**WHAT THIS TASK INVOLVES**
Line count for "incidența": state how many lines of the data below include it, and output nothing more.

----

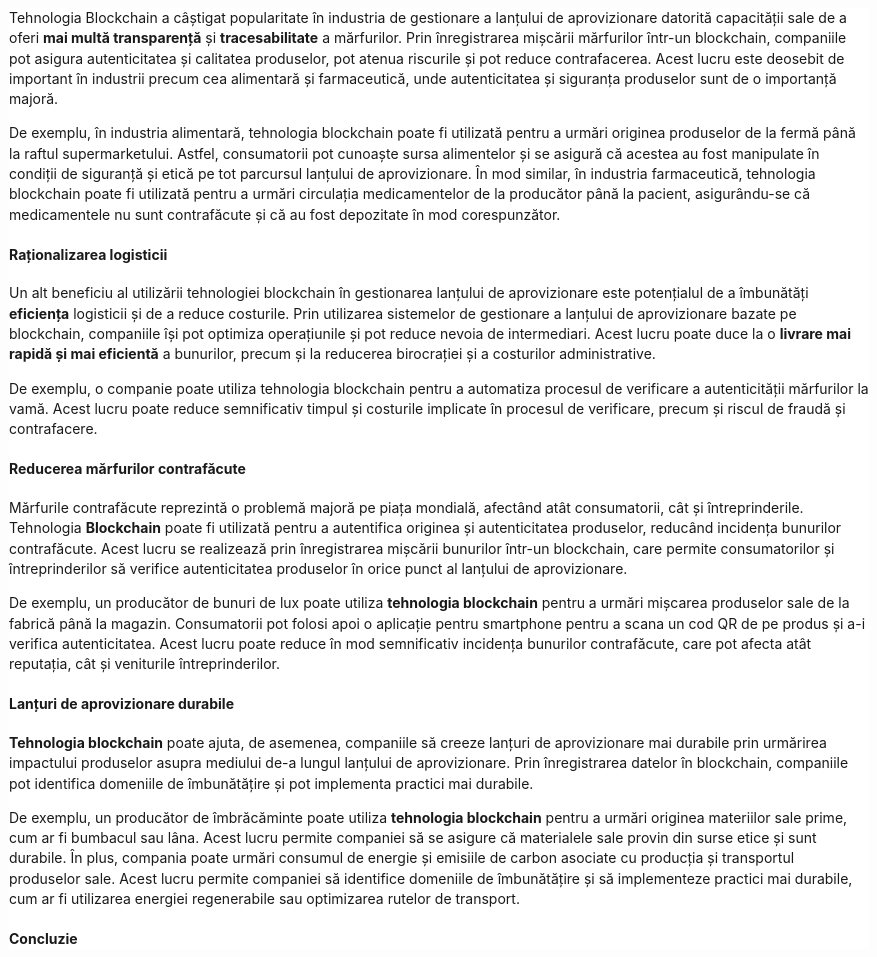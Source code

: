 Tehnologia Blockchain a câștigat popularitate în industria de gestionare a lanțului de aprovizionare datorită capacității sale de a oferi **mai multă transparență** și **tracesabilitate** a mărfurilor. Prin înregistrarea mișcării mărfurilor într-un blockchain, companiile pot asigura autenticitatea și calitatea produselor, pot atenua riscurile și pot reduce contrafacerea. Acest lucru este deosebit de important în industrii precum cea alimentară și farmaceutică, unde autenticitatea și siguranța produselor sunt de o importanță majoră.

De exemplu, în industria alimentară, tehnologia blockchain poate fi utilizată pentru a urmări originea produselor de la fermă până la raftul supermarketului. Astfel, consumatorii pot cunoaște sursa alimentelor și se asigură că acestea au fost manipulate în condiții de siguranță și etică pe tot parcursul lanțului de aprovizionare. În mod similar, în industria farmaceutică, tehnologia blockchain poate fi utilizată pentru a urmări circulația medicamentelor de la producător până la pacient, asigurându-se că medicamentele nu sunt contrafăcute și că au fost depozitate în mod corespunzător.

#### Raționalizarea logisticii

Un alt beneficiu al utilizării tehnologiei blockchain în gestionarea lanțului de aprovizionare este potențialul de a îmbunătăți **eficiența** logisticii și de a reduce costurile. Prin utilizarea sistemelor de gestionare a lanțului de aprovizionare bazate pe blockchain, companiile își pot optimiza operațiunile și pot reduce nevoia de intermediari. Acest lucru poate duce la o **livrare mai rapidă și mai eficientă** a bunurilor, precum și la reducerea birocrației și a costurilor administrative.

De exemplu, o companie poate utiliza tehnologia blockchain pentru a automatiza procesul de verificare a autenticității mărfurilor la vamă. Acest lucru poate reduce semnificativ timpul și costurile implicate în procesul de verificare, precum și riscul de fraudă și contrafacere.

#### Reducerea mărfurilor contrafăcute

Mărfurile contrafăcute reprezintă o problemă majoră pe piața mondială, afectând atât consumatorii, cât și întreprinderile. Tehnologia **Blockchain** poate fi utilizată pentru a autentifica originea și autenticitatea produselor, reducând incidența bunurilor contrafăcute. Acest lucru se realizează prin înregistrarea mișcării bunurilor într-un blockchain, care permite consumatorilor și întreprinderilor să verifice autenticitatea produselor în orice punct al lanțului de aprovizionare.

De exemplu, un producător de bunuri de lux poate utiliza **tehnologia blockchain** pentru a urmări mișcarea produselor sale de la fabrică până la magazin. Consumatorii pot folosi apoi o aplicație pentru smartphone pentru a scana un cod QR de pe produs și a-i verifica autenticitatea. Acest lucru poate reduce în mod semnificativ incidența bunurilor contrafăcute, care pot afecta atât reputația, cât și veniturile întreprinderilor.

#### Lanțuri de aprovizionare durabile

**Tehnologia blockchain** poate ajuta, de asemenea, companiile să creeze lanțuri de aprovizionare mai durabile prin urmărirea impactului produselor asupra mediului de-a lungul lanțului de aprovizionare. Prin înregistrarea datelor în blockchain, companiile pot identifica domeniile de îmbunătățire și pot implementa practici mai durabile.

De exemplu, un producător de îmbrăcăminte poate utiliza **tehnologia blockchain** pentru a urmări originea materiilor sale prime, cum ar fi bumbacul sau lâna. Acest lucru permite companiei să se asigure că materialele sale provin din surse etice și sunt durabile. În plus, compania poate urmări consumul de energie și emisiile de carbon asociate cu producția și transportul produselor sale. Acest lucru permite companiei să identifice domeniile de îmbunătățire și să implementeze practici mai durabile, cum ar fi utilizarea energiei regenerabile sau optimizarea rutelor de transport.

#### Concluzie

----

**EXERCISE RESULT**
2